— TASK TO CARRY OUT —
The task calls for the count of lines containing "prints" in these records, given as a number with no other words.

— INPUT DATA —
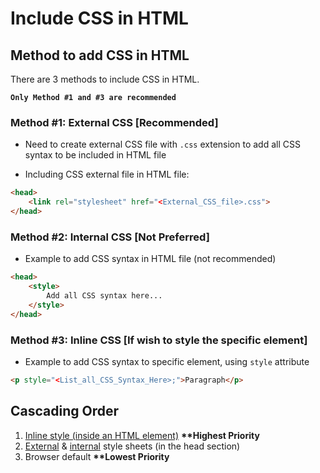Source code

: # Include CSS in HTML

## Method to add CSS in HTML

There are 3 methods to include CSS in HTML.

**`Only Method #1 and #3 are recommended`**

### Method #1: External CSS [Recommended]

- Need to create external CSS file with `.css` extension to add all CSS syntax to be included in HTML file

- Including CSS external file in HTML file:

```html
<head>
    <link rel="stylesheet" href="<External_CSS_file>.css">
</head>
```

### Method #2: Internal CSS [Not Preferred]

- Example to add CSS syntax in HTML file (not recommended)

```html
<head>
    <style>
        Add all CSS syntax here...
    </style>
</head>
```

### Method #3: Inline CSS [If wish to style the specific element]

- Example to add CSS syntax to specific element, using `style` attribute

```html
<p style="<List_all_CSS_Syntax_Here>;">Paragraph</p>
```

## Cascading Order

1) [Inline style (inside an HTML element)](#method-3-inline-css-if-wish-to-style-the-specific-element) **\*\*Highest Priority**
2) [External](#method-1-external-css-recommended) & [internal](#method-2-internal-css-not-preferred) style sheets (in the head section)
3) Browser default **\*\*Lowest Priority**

--

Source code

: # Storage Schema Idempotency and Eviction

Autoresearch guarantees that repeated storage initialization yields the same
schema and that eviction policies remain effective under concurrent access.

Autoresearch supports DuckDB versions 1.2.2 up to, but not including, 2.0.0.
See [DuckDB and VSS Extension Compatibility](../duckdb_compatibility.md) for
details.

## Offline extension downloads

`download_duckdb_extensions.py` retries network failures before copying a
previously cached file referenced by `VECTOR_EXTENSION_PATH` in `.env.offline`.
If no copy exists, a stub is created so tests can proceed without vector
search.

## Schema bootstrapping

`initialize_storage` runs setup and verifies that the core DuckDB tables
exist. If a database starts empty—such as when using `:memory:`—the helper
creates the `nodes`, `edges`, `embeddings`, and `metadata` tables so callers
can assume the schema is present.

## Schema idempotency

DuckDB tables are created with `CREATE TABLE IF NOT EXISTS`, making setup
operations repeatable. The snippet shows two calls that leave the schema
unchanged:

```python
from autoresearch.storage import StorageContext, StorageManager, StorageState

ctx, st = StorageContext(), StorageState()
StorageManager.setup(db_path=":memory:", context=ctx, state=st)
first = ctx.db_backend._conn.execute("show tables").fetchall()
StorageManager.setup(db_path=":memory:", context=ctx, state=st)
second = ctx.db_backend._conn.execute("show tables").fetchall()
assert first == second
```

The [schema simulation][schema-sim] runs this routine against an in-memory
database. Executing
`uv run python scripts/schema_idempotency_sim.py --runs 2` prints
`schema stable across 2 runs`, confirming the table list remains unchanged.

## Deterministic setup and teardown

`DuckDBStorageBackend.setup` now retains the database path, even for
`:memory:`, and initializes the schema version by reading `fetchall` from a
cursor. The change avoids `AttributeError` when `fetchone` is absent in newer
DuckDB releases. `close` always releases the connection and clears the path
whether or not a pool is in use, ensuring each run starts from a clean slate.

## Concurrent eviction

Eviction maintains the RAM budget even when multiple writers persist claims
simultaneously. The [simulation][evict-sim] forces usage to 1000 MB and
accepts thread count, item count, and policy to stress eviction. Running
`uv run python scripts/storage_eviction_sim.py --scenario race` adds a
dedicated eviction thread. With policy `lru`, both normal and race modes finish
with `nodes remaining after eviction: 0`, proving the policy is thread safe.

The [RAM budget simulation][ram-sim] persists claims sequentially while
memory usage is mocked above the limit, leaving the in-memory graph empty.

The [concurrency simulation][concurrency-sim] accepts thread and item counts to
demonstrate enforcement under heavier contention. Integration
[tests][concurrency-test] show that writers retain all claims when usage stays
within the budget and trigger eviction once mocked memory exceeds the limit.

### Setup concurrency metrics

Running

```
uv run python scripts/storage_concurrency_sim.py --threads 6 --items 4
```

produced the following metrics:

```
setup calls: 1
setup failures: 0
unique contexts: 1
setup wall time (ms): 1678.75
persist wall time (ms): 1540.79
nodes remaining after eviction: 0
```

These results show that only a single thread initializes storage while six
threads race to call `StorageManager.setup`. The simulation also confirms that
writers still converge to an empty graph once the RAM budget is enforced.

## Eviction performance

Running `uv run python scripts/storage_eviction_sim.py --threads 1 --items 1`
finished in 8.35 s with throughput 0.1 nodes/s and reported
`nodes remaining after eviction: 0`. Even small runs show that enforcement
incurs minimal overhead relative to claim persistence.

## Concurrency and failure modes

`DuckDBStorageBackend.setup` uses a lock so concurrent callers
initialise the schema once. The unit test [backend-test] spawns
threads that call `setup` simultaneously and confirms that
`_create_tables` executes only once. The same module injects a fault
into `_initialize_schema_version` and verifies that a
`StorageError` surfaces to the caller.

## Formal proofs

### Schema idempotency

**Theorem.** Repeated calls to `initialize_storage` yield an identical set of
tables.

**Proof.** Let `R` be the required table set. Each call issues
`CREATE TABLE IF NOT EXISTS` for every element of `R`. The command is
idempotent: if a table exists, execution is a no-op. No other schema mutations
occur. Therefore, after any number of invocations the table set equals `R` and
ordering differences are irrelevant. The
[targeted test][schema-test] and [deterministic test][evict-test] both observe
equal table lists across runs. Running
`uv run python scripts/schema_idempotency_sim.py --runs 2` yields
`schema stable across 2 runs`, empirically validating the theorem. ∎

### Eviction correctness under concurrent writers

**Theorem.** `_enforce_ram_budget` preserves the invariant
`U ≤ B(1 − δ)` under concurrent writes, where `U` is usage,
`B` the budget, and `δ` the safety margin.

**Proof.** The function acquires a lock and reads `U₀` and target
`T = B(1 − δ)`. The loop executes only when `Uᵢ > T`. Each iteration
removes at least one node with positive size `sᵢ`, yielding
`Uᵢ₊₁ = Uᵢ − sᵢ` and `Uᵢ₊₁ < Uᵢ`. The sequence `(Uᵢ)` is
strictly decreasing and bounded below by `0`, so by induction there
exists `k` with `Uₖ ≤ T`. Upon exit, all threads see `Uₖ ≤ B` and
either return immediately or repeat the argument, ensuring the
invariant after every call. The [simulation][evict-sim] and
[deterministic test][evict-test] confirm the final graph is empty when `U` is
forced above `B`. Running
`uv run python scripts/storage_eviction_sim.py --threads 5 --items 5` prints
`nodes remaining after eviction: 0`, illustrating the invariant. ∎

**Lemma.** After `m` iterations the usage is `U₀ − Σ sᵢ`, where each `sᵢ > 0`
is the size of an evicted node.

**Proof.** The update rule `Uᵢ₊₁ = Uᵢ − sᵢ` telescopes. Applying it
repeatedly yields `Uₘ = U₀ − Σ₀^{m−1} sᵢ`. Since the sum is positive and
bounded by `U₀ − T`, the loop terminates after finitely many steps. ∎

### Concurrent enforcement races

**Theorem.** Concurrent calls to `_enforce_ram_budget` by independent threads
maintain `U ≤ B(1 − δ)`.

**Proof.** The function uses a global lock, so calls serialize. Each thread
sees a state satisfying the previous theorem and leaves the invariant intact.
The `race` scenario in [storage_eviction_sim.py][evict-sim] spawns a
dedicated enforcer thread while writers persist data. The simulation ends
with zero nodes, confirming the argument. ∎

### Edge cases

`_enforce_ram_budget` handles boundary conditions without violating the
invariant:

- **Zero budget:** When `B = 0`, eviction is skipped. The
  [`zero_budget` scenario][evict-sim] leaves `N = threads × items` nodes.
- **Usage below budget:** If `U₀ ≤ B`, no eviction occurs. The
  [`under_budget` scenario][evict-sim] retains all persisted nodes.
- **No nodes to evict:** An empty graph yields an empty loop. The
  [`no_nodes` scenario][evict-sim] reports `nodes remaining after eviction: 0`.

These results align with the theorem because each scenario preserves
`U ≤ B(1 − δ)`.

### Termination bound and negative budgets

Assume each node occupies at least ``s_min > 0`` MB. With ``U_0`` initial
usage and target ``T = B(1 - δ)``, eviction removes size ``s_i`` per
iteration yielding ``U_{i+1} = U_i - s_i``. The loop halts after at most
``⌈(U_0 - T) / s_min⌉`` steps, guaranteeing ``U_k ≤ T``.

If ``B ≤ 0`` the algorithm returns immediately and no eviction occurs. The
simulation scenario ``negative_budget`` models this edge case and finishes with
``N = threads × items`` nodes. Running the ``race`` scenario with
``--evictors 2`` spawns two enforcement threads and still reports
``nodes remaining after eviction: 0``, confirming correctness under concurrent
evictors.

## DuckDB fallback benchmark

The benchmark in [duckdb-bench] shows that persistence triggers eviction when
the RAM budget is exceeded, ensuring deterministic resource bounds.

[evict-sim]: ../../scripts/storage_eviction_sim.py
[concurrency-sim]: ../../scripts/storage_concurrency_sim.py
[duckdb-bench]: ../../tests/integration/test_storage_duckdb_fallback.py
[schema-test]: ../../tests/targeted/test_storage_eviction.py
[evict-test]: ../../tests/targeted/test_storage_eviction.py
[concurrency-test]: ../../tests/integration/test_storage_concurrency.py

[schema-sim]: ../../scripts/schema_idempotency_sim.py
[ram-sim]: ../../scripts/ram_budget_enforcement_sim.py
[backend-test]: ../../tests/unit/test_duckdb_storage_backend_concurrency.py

--

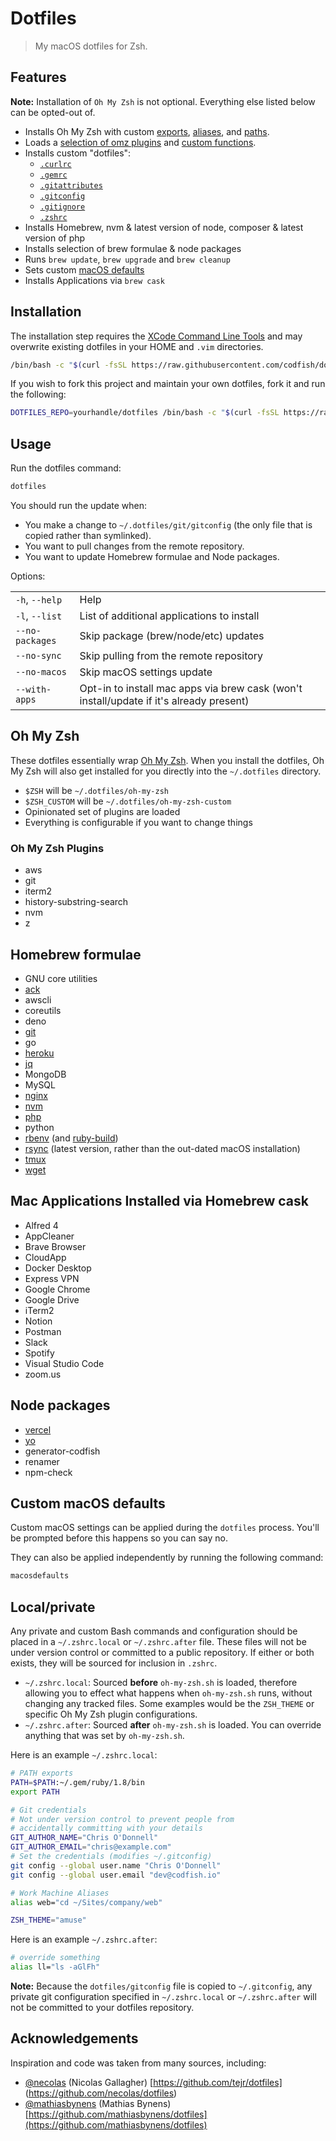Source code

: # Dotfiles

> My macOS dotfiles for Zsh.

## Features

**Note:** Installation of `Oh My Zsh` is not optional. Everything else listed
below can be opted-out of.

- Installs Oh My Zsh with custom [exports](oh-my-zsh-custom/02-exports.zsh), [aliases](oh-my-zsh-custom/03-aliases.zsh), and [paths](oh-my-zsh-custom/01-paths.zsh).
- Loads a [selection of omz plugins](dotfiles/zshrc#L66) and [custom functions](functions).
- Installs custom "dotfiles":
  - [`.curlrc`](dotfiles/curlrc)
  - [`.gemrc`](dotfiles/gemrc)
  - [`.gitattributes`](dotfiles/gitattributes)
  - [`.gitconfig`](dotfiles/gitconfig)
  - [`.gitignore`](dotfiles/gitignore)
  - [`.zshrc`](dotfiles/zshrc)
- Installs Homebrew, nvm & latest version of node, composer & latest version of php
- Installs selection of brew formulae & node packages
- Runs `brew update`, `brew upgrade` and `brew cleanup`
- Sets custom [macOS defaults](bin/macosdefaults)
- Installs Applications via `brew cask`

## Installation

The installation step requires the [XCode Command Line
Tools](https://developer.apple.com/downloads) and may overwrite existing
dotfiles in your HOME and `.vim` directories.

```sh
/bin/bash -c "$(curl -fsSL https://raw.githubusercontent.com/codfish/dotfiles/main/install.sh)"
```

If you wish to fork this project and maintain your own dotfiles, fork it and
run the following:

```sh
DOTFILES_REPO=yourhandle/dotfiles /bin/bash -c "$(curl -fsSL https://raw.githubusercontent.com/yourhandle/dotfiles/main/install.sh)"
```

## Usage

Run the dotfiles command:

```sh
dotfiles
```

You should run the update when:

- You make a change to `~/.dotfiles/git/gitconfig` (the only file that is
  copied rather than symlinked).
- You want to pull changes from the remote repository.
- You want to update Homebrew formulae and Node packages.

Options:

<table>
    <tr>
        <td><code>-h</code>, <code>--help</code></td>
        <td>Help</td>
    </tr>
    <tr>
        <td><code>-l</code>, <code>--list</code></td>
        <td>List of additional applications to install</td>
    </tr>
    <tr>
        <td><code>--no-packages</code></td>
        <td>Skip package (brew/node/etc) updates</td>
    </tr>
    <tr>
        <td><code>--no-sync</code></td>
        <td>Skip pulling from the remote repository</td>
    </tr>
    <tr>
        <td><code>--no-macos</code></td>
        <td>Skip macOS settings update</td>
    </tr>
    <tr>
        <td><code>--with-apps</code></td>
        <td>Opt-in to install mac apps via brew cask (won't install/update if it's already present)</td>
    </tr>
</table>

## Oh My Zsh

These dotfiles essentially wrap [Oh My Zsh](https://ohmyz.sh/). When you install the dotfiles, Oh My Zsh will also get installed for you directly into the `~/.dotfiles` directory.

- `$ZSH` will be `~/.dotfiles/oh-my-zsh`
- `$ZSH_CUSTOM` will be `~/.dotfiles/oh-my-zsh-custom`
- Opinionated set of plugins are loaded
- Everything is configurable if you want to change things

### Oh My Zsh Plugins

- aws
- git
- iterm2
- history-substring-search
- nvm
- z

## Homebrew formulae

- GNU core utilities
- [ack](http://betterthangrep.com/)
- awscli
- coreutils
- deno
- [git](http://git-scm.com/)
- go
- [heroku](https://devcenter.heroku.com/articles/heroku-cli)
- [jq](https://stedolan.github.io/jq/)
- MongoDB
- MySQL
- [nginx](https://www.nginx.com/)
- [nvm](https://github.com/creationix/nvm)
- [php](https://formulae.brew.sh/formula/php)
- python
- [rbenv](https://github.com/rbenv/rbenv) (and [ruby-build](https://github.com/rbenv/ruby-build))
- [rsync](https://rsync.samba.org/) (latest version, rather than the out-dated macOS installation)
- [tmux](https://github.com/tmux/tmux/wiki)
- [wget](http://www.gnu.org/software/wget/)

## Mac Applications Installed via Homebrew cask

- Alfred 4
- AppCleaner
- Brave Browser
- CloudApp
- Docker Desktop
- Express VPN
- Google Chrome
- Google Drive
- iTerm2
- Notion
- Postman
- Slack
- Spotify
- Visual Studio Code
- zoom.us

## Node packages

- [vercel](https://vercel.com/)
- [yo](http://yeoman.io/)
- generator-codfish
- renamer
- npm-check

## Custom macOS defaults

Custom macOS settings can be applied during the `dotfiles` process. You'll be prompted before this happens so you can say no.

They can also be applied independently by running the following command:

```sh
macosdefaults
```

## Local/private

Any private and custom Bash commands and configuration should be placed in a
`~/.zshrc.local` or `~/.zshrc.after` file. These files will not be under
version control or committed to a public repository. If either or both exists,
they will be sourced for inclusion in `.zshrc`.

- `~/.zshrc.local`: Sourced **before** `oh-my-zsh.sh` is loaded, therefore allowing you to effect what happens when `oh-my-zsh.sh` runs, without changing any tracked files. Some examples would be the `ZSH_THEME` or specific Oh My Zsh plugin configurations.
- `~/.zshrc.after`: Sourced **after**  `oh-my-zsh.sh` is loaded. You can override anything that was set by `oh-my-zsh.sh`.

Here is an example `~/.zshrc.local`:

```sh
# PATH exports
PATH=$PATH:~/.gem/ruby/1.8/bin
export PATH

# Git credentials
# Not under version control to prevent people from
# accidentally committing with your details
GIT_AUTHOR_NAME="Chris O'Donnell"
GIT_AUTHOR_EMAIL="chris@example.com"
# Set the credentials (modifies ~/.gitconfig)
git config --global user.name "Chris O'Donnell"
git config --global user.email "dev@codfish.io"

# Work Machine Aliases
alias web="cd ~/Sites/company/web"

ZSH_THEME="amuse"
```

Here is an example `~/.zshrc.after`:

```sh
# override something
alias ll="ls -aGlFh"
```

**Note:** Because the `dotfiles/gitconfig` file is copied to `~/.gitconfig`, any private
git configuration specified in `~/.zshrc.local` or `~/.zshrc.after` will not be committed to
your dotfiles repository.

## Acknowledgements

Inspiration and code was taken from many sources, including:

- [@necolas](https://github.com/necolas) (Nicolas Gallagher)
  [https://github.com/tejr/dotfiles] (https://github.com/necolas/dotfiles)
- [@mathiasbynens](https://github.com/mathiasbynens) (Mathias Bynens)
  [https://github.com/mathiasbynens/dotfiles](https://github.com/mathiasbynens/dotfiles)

— YOUR RESPONSE —
2